- _Problem details_
Could you find each line of the data below that contains the word "entitySchemas" and copy those lines?

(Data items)
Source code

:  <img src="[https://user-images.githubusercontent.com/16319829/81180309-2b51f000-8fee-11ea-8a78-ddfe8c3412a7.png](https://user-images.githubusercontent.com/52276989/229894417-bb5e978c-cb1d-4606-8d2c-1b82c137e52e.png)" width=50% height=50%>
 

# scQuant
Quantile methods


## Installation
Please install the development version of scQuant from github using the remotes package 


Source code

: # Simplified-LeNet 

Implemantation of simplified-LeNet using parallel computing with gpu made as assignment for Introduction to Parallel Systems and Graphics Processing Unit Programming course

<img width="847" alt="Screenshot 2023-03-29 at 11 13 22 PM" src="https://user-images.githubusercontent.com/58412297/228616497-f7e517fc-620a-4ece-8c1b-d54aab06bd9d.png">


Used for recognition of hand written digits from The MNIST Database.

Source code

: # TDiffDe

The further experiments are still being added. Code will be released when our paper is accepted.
--
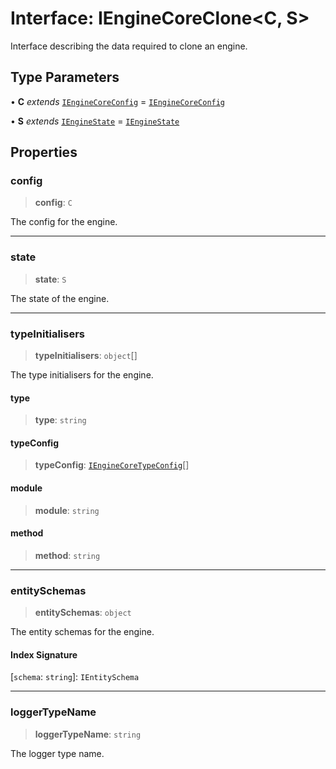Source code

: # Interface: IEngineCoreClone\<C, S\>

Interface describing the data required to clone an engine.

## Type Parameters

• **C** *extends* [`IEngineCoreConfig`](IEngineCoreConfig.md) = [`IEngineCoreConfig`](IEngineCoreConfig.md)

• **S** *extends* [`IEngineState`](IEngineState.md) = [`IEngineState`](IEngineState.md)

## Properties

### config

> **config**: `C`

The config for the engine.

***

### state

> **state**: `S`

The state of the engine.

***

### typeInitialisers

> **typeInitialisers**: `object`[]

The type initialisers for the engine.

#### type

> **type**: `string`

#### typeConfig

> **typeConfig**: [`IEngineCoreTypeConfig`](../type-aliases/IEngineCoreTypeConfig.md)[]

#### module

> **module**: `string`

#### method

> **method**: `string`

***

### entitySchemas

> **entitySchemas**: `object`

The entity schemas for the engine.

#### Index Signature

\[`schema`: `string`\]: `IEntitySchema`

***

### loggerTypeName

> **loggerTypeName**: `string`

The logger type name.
--
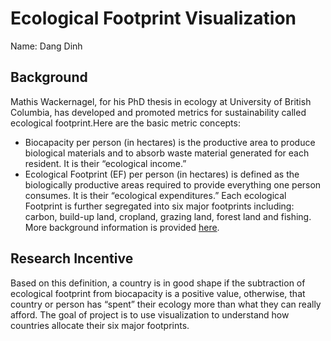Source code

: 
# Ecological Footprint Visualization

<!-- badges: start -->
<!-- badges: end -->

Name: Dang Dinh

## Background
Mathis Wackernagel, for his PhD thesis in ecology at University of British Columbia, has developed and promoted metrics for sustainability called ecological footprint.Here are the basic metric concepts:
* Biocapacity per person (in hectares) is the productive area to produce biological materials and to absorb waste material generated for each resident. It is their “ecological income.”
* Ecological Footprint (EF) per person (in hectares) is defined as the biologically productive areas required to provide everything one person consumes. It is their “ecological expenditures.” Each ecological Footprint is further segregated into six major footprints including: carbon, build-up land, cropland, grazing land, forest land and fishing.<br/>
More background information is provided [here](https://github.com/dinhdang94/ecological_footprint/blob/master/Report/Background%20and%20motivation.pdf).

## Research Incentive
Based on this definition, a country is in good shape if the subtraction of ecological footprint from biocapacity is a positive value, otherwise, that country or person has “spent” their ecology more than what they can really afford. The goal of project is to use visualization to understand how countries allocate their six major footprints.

- _Worked solution_
### entitySchemas
> **entitySchemas**: `object`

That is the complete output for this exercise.